WHAT NEEDS TO BE DONE: Only these lines, please: the first one of the records through the one containing "Zoe: As long", retyped exactly, both ends included and pictures omitted.

[Collected data entries]
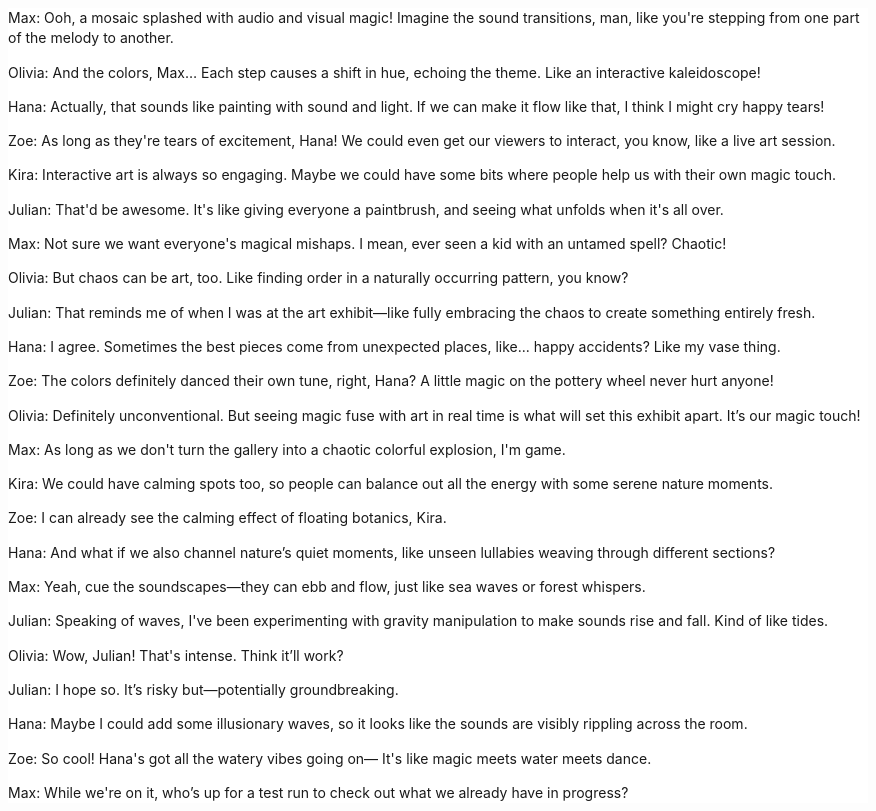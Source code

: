 Max: Ooh, a mosaic splashed with audio and visual magic! Imagine the sound transitions, man, like you're stepping from one part of the melody to another.

Olivia: And the colors, Max… Each step causes a shift in hue, echoing the theme. Like an interactive kaleidoscope!

Hana: Actually, that sounds like painting with sound and light. If we can make it flow like that, I think I might cry happy tears!

Zoe: As long as they're tears of excitement, Hana! We could even get our viewers to interact, you know, like a live art session. 

Kira: Interactive art is always so engaging. Maybe we could have some bits where people help us with their own magic touch.

Julian: That'd be awesome. It's like giving everyone a paintbrush, and seeing what unfolds when it's all over.

Max: Not sure we want everyone's magical mishaps. I mean, ever seen a kid with an untamed spell? Chaotic!

Olivia: But chaos can be art, too. Like finding order in a naturally occurring pattern, you know?

Julian: That reminds me of when I was at the art exhibit—like fully embracing the chaos to create something entirely fresh.

Hana: I agree. Sometimes the best pieces come from unexpected places, like... happy accidents? Like my vase thing.

Zoe: The colors definitely danced their own tune, right, Hana? A little magic on the pottery wheel never hurt anyone!

Olivia: Definitely unconventional. But seeing magic fuse with art in real time is what will set this exhibit apart. It’s our magic touch!

Max: As long as we don't turn the gallery into a chaotic colorful explosion, I'm game.

Kira: We could have calming spots too, so people can balance out all the energy with some serene nature moments.

Zoe: I can already see the calming effect of floating botanics, Kira.

Hana: And what if we also channel nature’s quiet moments, like unseen lullabies weaving through different sections?

Max: Yeah, cue the soundscapes—they can ebb and flow, just like sea waves or forest whispers.

Julian: Speaking of waves, I've been experimenting with gravity manipulation to make sounds rise and fall. Kind of like tides.

Olivia: Wow, Julian! That's intense. Think it’ll work?

Julian: I hope so. It’s risky but—potentially groundbreaking.

Hana: Maybe I could add some illusionary waves, so it looks like the sounds are visibly rippling across the room.

Zoe: So cool! Hana's got all the watery vibes going on— It's like magic meets water meets dance.

Max: While we're on it, who’s up for a test run to check out what we already have in progress?
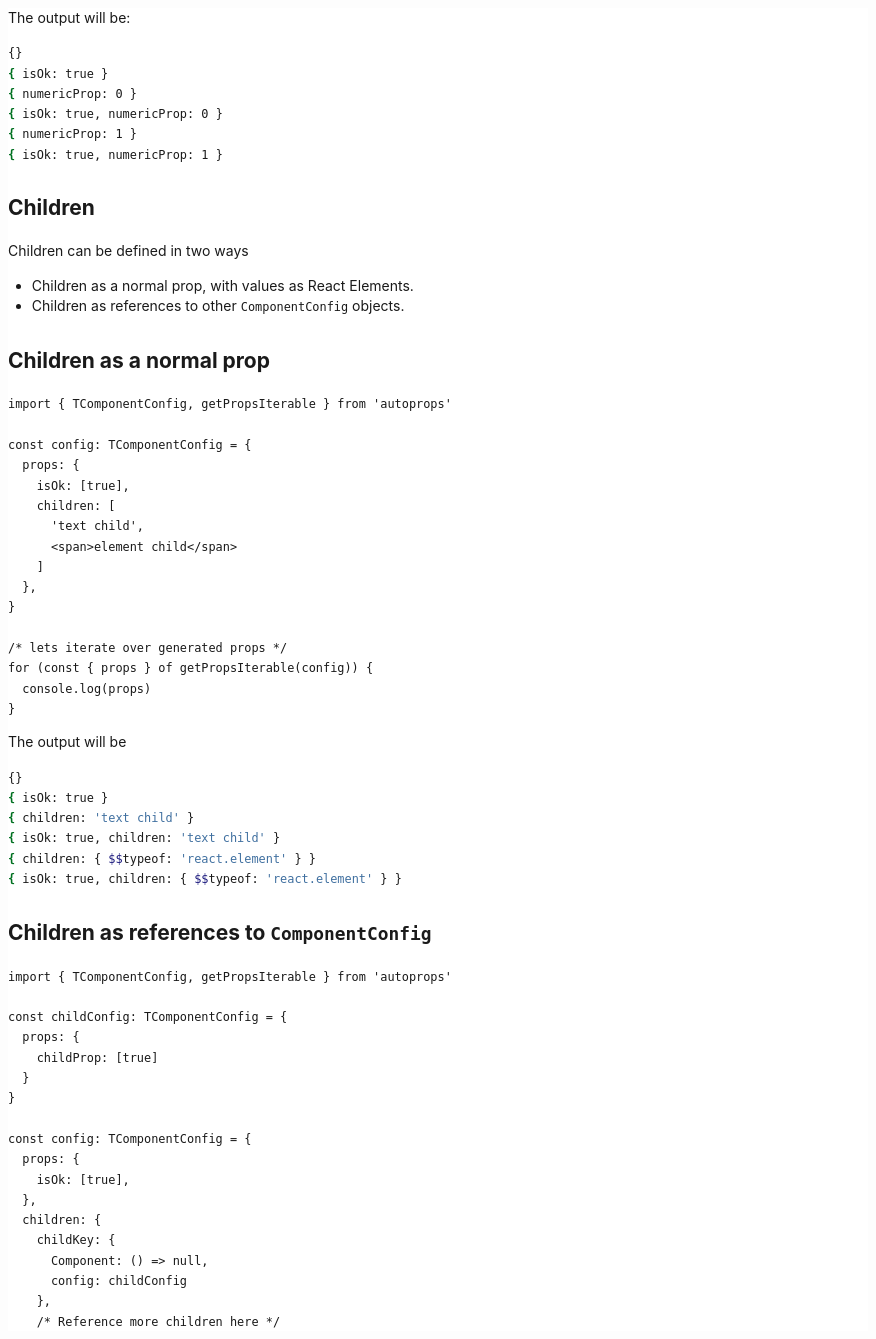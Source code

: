 The output will be:
```sh
{}
{ isOk: true }
{ numericProp: 0 }
{ isOk: true, numericProp: 0 }
{ numericProp: 1 }
{ isOk: true, numericProp: 1 }
```
## Children
Children can be defined in two ways
- Children as a normal prop, with values as React Elements.
- Children as references to other `ComponentConfig` objects.

## Children as a normal prop
```tsx
import { TComponentConfig, getPropsIterable } from 'autoprops'

const config: TComponentConfig = {
  props: {
    isOk: [true],
    children: [
      'text child',
      <span>element child</span>
    ]
  },
}

/* lets iterate over generated props */
for (const { props } of getPropsIterable(config)) {
  console.log(props)
}
```
The output will be
```sh
{}
{ isOk: true }
{ children: 'text child' }
{ isOk: true, children: 'text child' }
{ children: { $$typeof: 'react.element' } }
{ isOk: true, children: { $$typeof: 'react.element' } }
```
## Children as references to `ComponentConfig`
```tsx
import { TComponentConfig, getPropsIterable } from 'autoprops'

const childConfig: TComponentConfig = {
  props: {
    childProp: [true]
  }
}

const config: TComponentConfig = {
  props: {
    isOk: [true],
  },
  children: {
    childKey: {
      Component: () => null,
      config: childConfig
    },
    /* Reference more children here */
```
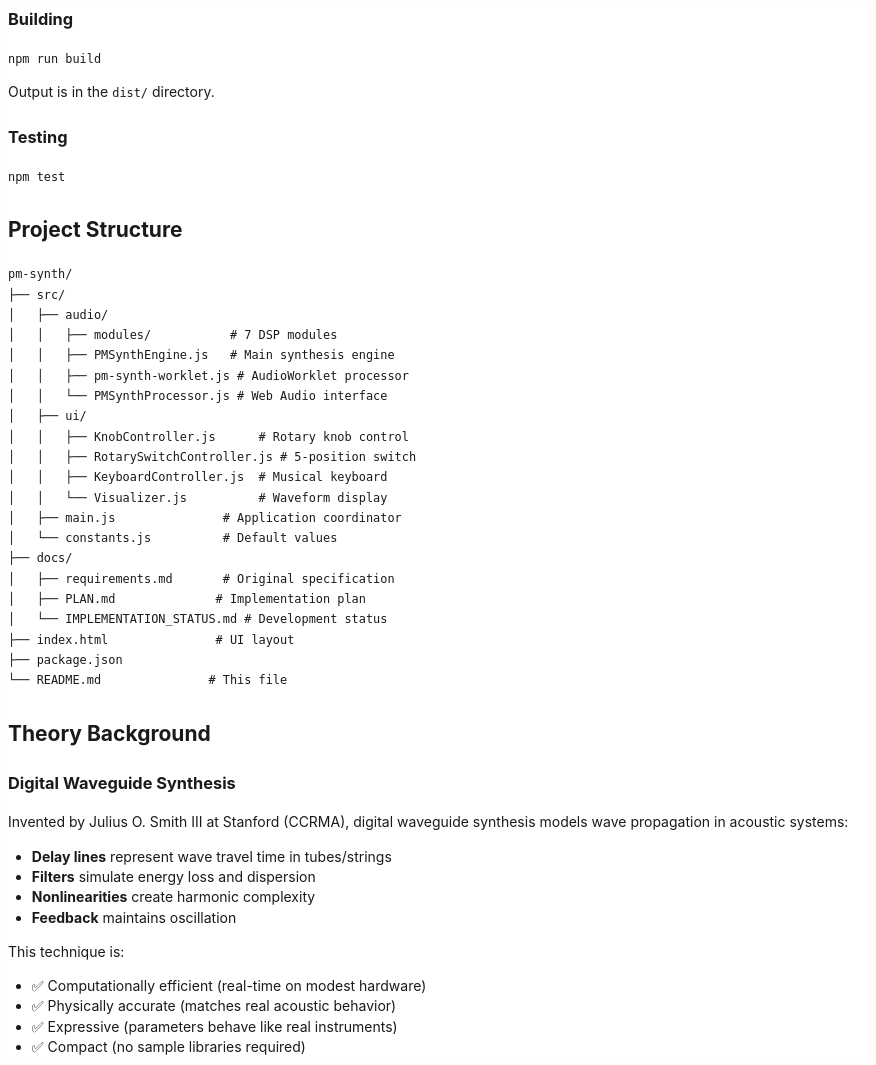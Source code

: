 ### Building
```bash
npm run build
```

Output is in the `dist/` directory.

### Testing
```bash
npm test
```

## Project Structure

```
pm-synth/
├── src/
│   ├── audio/
│   │   ├── modules/           # 7 DSP modules
│   │   ├── PMSynthEngine.js   # Main synthesis engine
│   │   ├── pm-synth-worklet.js # AudioWorklet processor
│   │   └── PMSynthProcessor.js # Web Audio interface
│   ├── ui/
│   │   ├── KnobController.js      # Rotary knob control
│   │   ├── RotarySwitchController.js # 5-position switch
│   │   ├── KeyboardController.js  # Musical keyboard
│   │   └── Visualizer.js          # Waveform display
│   ├── main.js               # Application coordinator
│   └── constants.js          # Default values
├── docs/
│   ├── requirements.md       # Original specification
│   ├── PLAN.md              # Implementation plan
│   └── IMPLEMENTATION_STATUS.md # Development status
├── index.html               # UI layout
├── package.json
└── README.md               # This file
```

## Theory Background

### Digital Waveguide Synthesis

Invented by Julius O. Smith III at Stanford (CCRMA), digital waveguide synthesis models wave propagation in acoustic systems:

- **Delay lines** represent wave travel time in tubes/strings
- **Filters** simulate energy loss and dispersion
- **Nonlinearities** create harmonic complexity
- **Feedback** maintains oscillation

This technique is:
- ✅ Computationally efficient (real-time on modest hardware)
- ✅ Physically accurate (matches real acoustic behavior)
- ✅ Expressive (parameters behave like real instruments)
- ✅ Compact (no sample libraries required)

REPLY:
Source code

: Max: Ooh, a mosaic splashed with audio and visual magic! Imagine the sound transitions, man, like you're stepping from one part of the melody to another.

Olivia: And the colors, Max… Each step causes a shift in hue, echoing the theme. Like an interactive kaleidoscope!

Hana: Actually, that sounds like painting with sound and light. If we can make it flow like that, I think I might cry happy tears!

Zoe: As long as they're tears of excitement, Hana! We could even get our viewers to interact, you know, like a live art session. 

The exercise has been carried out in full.